How to learn Rolling Updates And Rollbacks for Kubernetes For ML Workloads in MLOps Engineer for free

Who this is for

Mental model

Max surge = how many extra new pods you can add temporarily.
Max unavailable = how many old pods you can take down at once.
Readiness probe = the gate. Only ready pods receive traffic.
Revision history = snapshots of previous ReplicaSets for undo.
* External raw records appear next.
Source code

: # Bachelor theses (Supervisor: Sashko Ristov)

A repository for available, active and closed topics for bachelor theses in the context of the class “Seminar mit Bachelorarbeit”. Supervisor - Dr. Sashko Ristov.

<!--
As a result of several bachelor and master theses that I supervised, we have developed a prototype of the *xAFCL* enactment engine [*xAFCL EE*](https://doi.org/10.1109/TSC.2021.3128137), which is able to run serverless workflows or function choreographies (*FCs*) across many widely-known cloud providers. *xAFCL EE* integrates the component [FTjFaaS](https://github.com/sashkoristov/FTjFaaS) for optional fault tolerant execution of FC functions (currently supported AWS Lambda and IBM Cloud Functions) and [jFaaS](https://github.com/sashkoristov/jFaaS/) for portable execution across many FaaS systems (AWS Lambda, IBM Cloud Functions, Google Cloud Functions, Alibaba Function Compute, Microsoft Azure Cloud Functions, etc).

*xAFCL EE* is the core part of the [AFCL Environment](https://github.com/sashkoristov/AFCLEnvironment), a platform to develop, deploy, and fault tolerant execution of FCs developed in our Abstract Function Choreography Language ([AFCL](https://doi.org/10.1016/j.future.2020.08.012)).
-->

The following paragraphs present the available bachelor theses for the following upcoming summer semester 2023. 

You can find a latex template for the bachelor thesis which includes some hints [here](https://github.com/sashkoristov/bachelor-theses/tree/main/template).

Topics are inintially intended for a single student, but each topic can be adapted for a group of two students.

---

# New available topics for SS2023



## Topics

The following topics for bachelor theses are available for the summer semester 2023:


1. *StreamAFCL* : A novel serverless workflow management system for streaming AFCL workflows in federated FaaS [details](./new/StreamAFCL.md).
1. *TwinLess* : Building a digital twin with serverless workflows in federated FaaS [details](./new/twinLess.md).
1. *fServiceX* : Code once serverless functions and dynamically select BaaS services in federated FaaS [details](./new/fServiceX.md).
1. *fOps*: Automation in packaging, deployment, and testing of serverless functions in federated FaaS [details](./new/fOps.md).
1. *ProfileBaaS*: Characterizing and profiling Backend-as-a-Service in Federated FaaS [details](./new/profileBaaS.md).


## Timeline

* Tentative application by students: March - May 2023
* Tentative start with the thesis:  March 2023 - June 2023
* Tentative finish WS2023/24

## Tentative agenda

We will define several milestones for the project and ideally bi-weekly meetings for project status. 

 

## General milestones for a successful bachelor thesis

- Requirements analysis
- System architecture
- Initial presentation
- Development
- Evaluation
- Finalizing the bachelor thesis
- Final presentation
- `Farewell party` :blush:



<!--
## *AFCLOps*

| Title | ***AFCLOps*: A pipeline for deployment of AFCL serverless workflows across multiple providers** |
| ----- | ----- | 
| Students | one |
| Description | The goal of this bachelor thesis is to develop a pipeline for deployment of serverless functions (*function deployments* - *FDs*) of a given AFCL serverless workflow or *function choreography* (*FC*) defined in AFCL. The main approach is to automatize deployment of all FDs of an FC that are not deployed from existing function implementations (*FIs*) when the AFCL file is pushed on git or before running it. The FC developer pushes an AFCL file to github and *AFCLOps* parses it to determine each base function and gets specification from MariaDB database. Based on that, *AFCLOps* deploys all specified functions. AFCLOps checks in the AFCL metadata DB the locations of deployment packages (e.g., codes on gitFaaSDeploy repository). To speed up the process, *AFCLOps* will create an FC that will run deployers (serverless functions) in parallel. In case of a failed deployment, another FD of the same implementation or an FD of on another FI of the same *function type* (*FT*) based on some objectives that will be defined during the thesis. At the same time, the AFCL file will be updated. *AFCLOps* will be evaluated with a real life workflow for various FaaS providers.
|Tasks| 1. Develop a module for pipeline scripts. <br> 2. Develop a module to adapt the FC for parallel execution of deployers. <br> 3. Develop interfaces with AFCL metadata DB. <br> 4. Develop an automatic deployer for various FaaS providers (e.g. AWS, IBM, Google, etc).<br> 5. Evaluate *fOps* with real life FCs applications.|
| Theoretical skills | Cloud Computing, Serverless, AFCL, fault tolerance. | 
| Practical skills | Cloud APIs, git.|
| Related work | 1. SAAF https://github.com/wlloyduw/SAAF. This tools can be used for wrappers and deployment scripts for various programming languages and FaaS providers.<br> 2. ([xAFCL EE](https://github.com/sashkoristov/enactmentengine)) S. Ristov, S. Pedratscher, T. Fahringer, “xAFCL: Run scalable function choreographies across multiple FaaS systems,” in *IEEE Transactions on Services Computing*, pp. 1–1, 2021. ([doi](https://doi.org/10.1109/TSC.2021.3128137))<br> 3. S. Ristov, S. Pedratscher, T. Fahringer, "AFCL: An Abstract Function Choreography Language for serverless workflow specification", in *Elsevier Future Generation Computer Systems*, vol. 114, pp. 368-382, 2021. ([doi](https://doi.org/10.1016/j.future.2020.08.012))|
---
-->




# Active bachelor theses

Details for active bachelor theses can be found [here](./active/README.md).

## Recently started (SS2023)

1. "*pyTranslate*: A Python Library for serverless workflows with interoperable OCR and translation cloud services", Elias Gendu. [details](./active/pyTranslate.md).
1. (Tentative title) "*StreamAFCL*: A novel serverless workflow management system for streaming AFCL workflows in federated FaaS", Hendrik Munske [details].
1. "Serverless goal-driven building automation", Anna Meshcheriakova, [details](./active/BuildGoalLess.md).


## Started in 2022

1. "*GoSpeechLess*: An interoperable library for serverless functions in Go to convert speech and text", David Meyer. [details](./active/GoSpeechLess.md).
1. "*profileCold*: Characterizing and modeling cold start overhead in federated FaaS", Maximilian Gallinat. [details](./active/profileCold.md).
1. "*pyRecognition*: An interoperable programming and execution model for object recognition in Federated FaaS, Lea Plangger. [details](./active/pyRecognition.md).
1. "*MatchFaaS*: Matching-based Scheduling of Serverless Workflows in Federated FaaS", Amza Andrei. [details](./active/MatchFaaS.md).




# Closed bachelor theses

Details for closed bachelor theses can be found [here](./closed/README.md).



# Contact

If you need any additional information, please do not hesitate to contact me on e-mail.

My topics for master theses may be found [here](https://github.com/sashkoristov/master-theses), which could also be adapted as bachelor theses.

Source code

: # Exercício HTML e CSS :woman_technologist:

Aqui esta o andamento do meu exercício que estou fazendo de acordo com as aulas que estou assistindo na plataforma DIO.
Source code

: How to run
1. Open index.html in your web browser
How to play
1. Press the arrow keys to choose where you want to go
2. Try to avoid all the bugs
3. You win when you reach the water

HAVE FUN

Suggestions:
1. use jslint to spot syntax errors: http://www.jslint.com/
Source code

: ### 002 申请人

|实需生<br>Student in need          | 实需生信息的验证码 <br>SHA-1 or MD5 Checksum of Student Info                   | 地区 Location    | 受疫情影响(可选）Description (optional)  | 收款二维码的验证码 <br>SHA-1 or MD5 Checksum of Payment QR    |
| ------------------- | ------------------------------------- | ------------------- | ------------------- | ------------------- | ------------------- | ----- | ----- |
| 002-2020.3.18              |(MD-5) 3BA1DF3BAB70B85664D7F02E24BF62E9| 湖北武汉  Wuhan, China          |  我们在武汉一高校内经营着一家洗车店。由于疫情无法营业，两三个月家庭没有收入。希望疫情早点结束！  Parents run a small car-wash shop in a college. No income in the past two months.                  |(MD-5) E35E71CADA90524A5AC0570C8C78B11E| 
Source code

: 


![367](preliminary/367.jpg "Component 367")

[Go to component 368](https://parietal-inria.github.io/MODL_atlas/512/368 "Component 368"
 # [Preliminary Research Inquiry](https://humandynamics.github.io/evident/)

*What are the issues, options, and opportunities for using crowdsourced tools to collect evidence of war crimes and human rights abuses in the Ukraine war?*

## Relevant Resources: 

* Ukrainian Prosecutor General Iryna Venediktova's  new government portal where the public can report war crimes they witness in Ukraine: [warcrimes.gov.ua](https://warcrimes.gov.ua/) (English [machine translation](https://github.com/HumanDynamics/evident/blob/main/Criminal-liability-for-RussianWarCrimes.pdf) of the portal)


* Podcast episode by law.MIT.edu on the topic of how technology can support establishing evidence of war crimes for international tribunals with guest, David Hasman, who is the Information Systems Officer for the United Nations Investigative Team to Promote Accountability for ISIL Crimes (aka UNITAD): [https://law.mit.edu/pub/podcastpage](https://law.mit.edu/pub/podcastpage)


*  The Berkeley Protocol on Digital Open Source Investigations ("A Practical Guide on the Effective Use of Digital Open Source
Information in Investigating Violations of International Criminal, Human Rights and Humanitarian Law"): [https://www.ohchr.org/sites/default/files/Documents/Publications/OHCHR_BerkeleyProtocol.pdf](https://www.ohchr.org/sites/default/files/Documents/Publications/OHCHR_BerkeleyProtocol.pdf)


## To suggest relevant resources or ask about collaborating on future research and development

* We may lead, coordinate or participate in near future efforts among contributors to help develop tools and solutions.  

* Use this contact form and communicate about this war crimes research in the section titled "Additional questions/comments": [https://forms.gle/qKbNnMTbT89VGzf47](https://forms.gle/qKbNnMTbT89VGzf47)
What actually happens under the hood

Deployment creates a new ReplicaSet for the new pod template.
New pods start and must pass readiness probes and minReadySeconds.
As new pods become ready, old pods are scaled down respecting maxUnavailable.
If readiness never succeeds or failures spike, you can pause or undo.

Key settings you’ll use

strategy: RollingUpdate with maxSurge and maxUnavailable
minReadySeconds to ensure stability before progressing
readinessProbe aligned with your /health or /v1/models/ready endpoint
preStop hook + terminationGracePeriodSeconds to finish in-flight requests
revisionHistoryLimit to keep enough rollback points
PodDisruptionBudget (PDB) to maintain minimum availability

Worked examples

Example 1: Safe rolling update for a model server

Goal: Zero-downtime rollout for an inference service (e.g., TF Serving).

apiVersion: apps/v1
kind: Deployment
metadata:
  name: model-serving
spec:
  replicas: 4
  revisionHistoryLimit: 10
  strategy:
    type: RollingUpdate
    rollingUpdate:
      maxSurge: 1
      maxUnavailable: 0
  minReadySeconds: 20
  selector:
    matchLabels:
      app: model-serving
  template:
    metadata:
      labels:
        app: model-serving
    spec:
      terminationGracePeriodSeconds: 30
      containers:
      - name: server
        image: myrepo/tf-serving:1.0.3
        args: ["--port=8500", "--rest_api_port=8501", "--model_name=classifier", "--model_base_path=/models/classifier"]
        readinessProbe:
          httpGet:
            path: /v1/models/classifier
            port: 8501
          initialDelaySeconds: 5
          periodSeconds: 5
          failureThreshold: 3
        lifecycle:
          preStop:
            exec:
              command: ["/bin/sh", "-c", "sleep 10"]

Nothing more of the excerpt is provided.